A poco meno di due settimane dal voto (che si terrà il 15-16 maggio) dove i bolognesi dovranno scegliere l’inquilino di Palazzo D’Accursio, è questa l’idea lanciata da Manes Bernardini, il leghista dalla faccia pulita che si candida anche con l’appoggio del Popolo della Libertà, per surclassare Virginio Merola, candidato sindaco del Pd, che ha vinto le primarie del centrosinistra e corre con il sostegno di Italia dei valori, Sinistra per Bologna, la lista dei vendoliani con Amelia per Bologna, Pd Merola sindaco e i socialisti laici riformisti.

“I cittadini devono sapere cosa chiedono – ha dichiarato Bernardini riferendosi agli altri candidati ai quali chiede di stringere il patto – per avere l’accordo con noi. Quando lo diranno pubblicamente e apertamente vedremo se sono richieste che possono stare in piedi o sono richieste folli cui dire semplicemente no grazie”.

Il leghista precisa che l’accordo non sarà tanto con i candidati sindaci, ma con i loro elettori, ma è pur vero che saranno i politici aspiranti primi cittadini a dover definire modalità e contenuti del patto.

Si esclude, sicuramente, la presenza del civico Stefano Aldrovandi, ex amministratore delegato di Hera, duramente criticato da Bernardini, il quale sostiene che starebbe favorendo la sinistra. “Che votare terzo polo – afferma Bernardini – sia favorire la sinistra l’hanno dimostrato col mancato accordo sui quartieri, non scopriamo l’acqua calda. Aldrovandi ha detto no. Si vede già lì dov’è la malafede di uno che attacca più me che Merola. È un furbetto e mi meraviglio che lo faccia uno della sua età che dovrebbe essere emanazione di valori”.

E i grillini felsinei, che di seguito pure ne hanno, come giudicano la proposta di Bernardini? La domanda la si gira a Massimo Bugani, candidato sindaco per il Movimento 5 stelle che in modo inequivocabile rispedisce il messaggio al mittente. “Assolutamente no – afferma – non faremo nessun patto, tanto meno un’alleanza”.

Non lascia margini di trattativa Bugani che ha ben salde le idee da mettere in atto nel prossimo futuro, in caso di ballottaggio, a suo favore.

“Se nel ballottaggio – prosegue l’esponente del Movimento 5 Stelle  – dovessi essere uno dei due contendenti, noi faremo domande ai candidati e pubblicheremo le risposte sui nostri portali, lasciando liberi i nostri elettori di scegliere chi vorranno votare”.

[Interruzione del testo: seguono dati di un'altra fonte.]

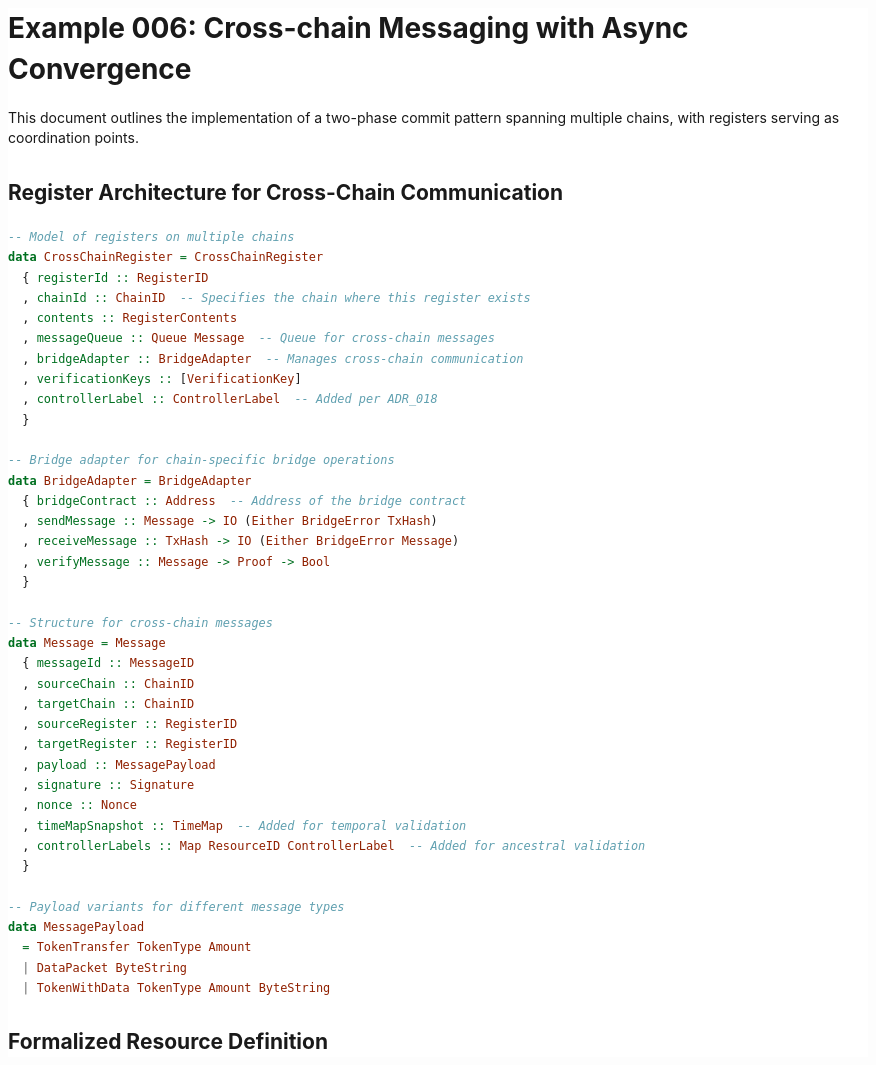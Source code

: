 # Example 006: Cross-chain Messaging with Async Convergence

This document outlines the implementation of a two-phase commit pattern spanning multiple chains, with registers serving as coordination points.

## Register Architecture for Cross-Chain Communication

```haskell
-- Model of registers on multiple chains
data CrossChainRegister = CrossChainRegister
  { registerId :: RegisterID
  , chainId :: ChainID  -- Specifies the chain where this register exists
  , contents :: RegisterContents
  , messageQueue :: Queue Message  -- Queue for cross-chain messages
  , bridgeAdapter :: BridgeAdapter  -- Manages cross-chain communication
  , verificationKeys :: [VerificationKey]
  , controllerLabel :: ControllerLabel  -- Added per ADR_018
  }

-- Bridge adapter for chain-specific bridge operations
data BridgeAdapter = BridgeAdapter
  { bridgeContract :: Address  -- Address of the bridge contract
  , sendMessage :: Message -> IO (Either BridgeError TxHash)
  , receiveMessage :: TxHash -> IO (Either BridgeError Message)
  , verifyMessage :: Message -> Proof -> Bool
  }

-- Structure for cross-chain messages
data Message = Message
  { messageId :: MessageID
  , sourceChain :: ChainID
  , targetChain :: ChainID
  , sourceRegister :: RegisterID
  , targetRegister :: RegisterID
  , payload :: MessagePayload
  , signature :: Signature
  , nonce :: Nonce
  , timeMapSnapshot :: TimeMap  -- Added for temporal validation
  , controllerLabels :: Map ResourceID ControllerLabel  -- Added for ancestral validation
  }

-- Payload variants for different message types
data MessagePayload
  = TokenTransfer TokenType Amount
  | DataPacket ByteString
  | TokenWithData TokenType Amount ByteString
```

## Formalized Resource Definition
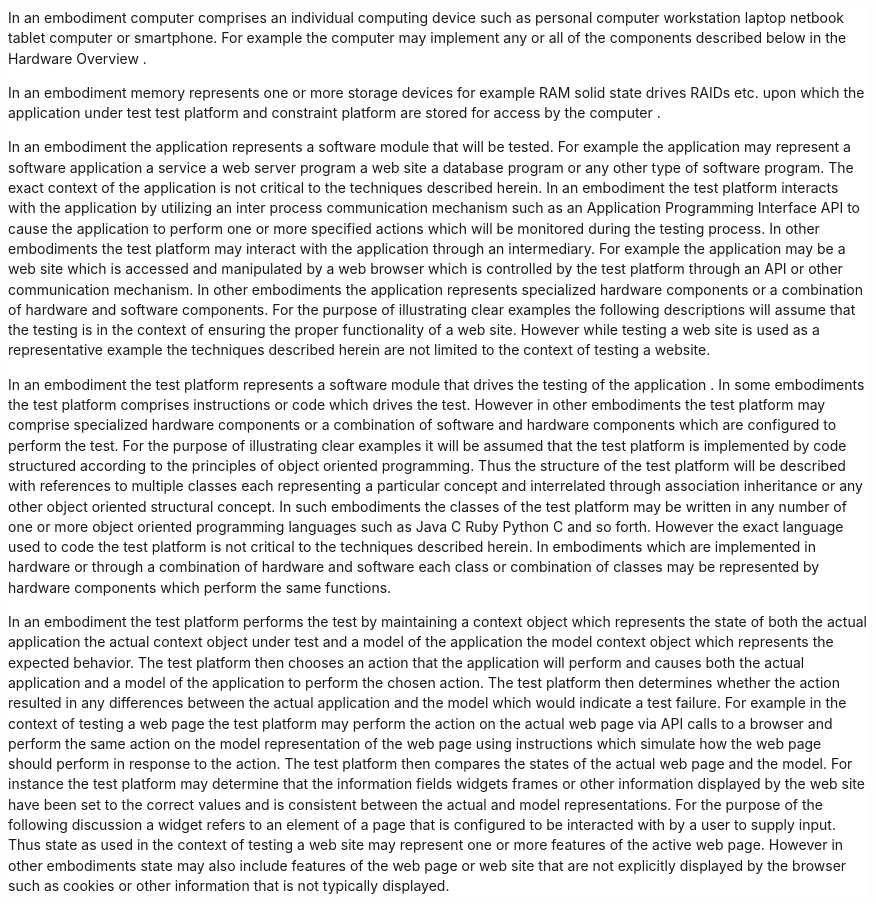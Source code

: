 In an embodiment computer comprises an individual computing device such as personal computer workstation laptop netbook tablet computer or smartphone. For example the computer may implement any or all of the components described below in the Hardware Overview .

In an embodiment memory represents one or more storage devices for example RAM solid state drives RAIDs etc. upon which the application under test test platform and constraint platform are stored for access by the computer .

In an embodiment the application represents a software module that will be tested. For example the application may represent a software application a service a web server program a web site a database program or any other type of software program. The exact context of the application is not critical to the techniques described herein. In an embodiment the test platform interacts with the application by utilizing an inter process communication mechanism such as an Application Programming Interface API to cause the application to perform one or more specified actions which will be monitored during the testing process. In other embodiments the test platform may interact with the application through an intermediary. For example the application may be a web site which is accessed and manipulated by a web browser which is controlled by the test platform through an API or other communication mechanism. In other embodiments the application represents specialized hardware components or a combination of hardware and software components. For the purpose of illustrating clear examples the following descriptions will assume that the testing is in the context of ensuring the proper functionality of a web site. However while testing a web site is used as a representative example the techniques described herein are not limited to the context of testing a website.

In an embodiment the test platform represents a software module that drives the testing of the application . In some embodiments the test platform comprises instructions or code which drives the test. However in other embodiments the test platform may comprise specialized hardware components or a combination of software and hardware components which are configured to perform the test. For the purpose of illustrating clear examples it will be assumed that the test platform is implemented by code structured according to the principles of object oriented programming. Thus the structure of the test platform will be described with references to multiple classes each representing a particular concept and interrelated through association inheritance or any other object oriented structural concept. In such embodiments the classes of the test platform may be written in any number of one or more object oriented programming languages such as Java C Ruby Python C and so forth. However the exact language used to code the test platform is not critical to the techniques described herein. In embodiments which are implemented in hardware or through a combination of hardware and software each class or combination of classes may be represented by hardware components which perform the same functions.

In an embodiment the test platform performs the test by maintaining a context object which represents the state of both the actual application the actual context object under test and a model of the application the model context object which represents the expected behavior. The test platform then chooses an action that the application will perform and causes both the actual application and a model of the application to perform the chosen action. The test platform then determines whether the action resulted in any differences between the actual application and the model which would indicate a test failure. For example in the context of testing a web page the test platform may perform the action on the actual web page via API calls to a browser and perform the same action on the model representation of the web page using instructions which simulate how the web page should perform in response to the action. The test platform then compares the states of the actual web page and the model. For instance the test platform may determine that the information fields widgets frames or other information displayed by the web site have been set to the correct values and is consistent between the actual and model representations. For the purpose of the following discussion a widget refers to an element of a page that is configured to be interacted with by a user to supply input. Thus state as used in the context of testing a web site may represent one or more features of the active web page. However in other embodiments state may also include features of the web page or web site that are not explicitly displayed by the browser such as cookies or other information that is not typically displayed.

Certo i voti dei movimento di Grillo fanno gola a molti. Non è la prima volta a Bologna, infatti, che qualche candidato sindaco tende la mano agli “amministratori” che fanno capo al comico genovese, come il civico Daniele Corticelli di Bologna Capitale, che aveva proposto, poco prima che il Pdl e la Lega Nord si mettessero d’accordo sul candidato sindaco (scelta poi caduta sul leghista Bernardini), al Movimento 5 stelle di costituire una lista civica anti-Merola, per non rischiare di lasciare al centro sinistra tutti i nove quartiere della città.

“Dopo Corticelli – conclude Bugani – oggi Bernardini. È evidente che chi ha intenzione di battere Merola cerca di avvicinarci, ma noi siamo e saremo intransigenti”.